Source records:
/---

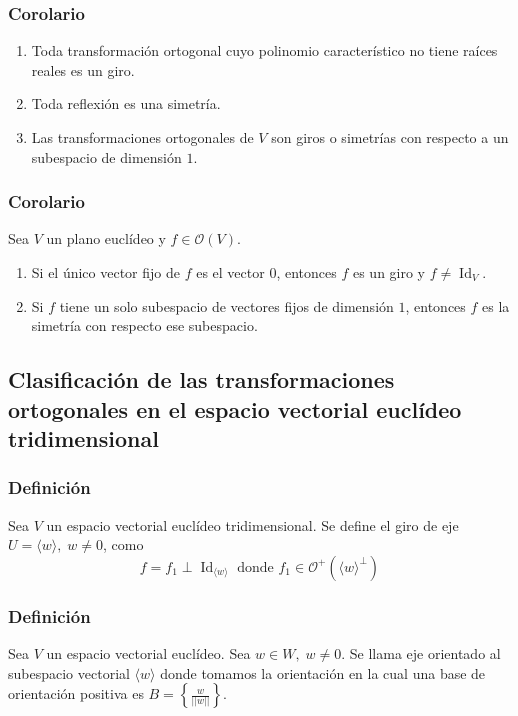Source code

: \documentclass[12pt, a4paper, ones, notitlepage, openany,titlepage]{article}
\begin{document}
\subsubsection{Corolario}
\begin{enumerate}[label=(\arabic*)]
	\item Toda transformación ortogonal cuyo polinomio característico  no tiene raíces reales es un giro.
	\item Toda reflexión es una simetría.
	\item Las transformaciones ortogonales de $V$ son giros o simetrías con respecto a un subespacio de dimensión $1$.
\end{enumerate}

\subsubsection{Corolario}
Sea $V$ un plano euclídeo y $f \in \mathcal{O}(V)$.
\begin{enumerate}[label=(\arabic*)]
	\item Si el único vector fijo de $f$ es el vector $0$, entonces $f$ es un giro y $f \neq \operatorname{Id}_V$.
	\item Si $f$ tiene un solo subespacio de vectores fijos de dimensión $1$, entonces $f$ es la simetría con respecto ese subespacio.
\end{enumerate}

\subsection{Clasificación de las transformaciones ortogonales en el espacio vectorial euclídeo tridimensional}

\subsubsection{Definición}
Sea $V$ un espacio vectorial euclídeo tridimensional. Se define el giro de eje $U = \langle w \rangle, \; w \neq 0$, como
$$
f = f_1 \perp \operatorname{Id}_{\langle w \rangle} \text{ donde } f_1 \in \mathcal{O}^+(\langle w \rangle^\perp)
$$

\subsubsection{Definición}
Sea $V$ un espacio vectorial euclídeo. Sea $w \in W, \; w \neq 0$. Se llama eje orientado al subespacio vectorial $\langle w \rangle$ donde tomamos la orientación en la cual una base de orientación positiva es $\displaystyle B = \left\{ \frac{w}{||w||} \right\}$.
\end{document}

\---
/---

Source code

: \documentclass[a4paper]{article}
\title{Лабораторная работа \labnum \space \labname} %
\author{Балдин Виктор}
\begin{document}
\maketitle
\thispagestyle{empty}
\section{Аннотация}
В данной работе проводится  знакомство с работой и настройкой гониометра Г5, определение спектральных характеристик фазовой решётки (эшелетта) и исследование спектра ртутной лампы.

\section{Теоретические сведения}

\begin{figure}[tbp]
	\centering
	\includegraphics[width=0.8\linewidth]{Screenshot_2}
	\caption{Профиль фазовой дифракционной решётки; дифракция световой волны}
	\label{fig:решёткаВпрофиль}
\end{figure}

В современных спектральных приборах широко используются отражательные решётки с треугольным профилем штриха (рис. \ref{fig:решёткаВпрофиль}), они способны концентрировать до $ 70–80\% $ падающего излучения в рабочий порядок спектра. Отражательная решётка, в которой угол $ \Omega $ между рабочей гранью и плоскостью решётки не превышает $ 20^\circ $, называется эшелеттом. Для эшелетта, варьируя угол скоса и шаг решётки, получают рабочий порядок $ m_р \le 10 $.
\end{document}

\---
/---

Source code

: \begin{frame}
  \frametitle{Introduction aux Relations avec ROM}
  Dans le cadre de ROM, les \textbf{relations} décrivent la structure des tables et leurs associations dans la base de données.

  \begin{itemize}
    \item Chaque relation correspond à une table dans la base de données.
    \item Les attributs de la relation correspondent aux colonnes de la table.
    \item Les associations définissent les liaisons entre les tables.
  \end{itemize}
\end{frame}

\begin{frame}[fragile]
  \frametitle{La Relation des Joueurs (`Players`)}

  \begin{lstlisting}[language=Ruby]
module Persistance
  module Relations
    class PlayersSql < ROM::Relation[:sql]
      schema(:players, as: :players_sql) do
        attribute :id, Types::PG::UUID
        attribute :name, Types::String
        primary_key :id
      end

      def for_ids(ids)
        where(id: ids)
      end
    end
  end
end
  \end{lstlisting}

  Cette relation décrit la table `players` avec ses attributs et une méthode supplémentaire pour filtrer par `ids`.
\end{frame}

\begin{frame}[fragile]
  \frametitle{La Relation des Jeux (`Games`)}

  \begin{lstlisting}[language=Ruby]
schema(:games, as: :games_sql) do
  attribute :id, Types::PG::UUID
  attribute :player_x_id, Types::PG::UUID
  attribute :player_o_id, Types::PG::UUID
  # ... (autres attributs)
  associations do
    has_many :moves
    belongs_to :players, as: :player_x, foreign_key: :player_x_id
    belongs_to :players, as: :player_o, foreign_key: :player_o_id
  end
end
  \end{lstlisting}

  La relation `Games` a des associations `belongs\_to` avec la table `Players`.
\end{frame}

\---

- [Exercise aim] All lines in the records above that contain "решётки" are to be reported.

- [Answer area]
В данной работе проводится  знакомство с работой и настройкой гониометра Г5, определение спектральных характеристик фазовой решётки (эшелетта) и исследование спектра ртутной лампы.
	\caption{Профиль фазовой дифракционной решётки; дифракция световой волны}
В современных спектральных приборах широко используются отражательные решётки с треугольным профилем штриха (рис. \ref{fig:решёткаВпрофиль}), они способны концентрировать до $ 70–80\% $ падающего излучения в рабочий порядок спектра. Отражательная решётка, в которой угол $ \Omega $ между рабочей гранью и плоскостью решётки не превышает $ 20^\circ $, называется эшелеттом. Для эшелетта, варьируя угол скоса и шаг решётки, получают рабочий порядок $ m_р \le 10 $.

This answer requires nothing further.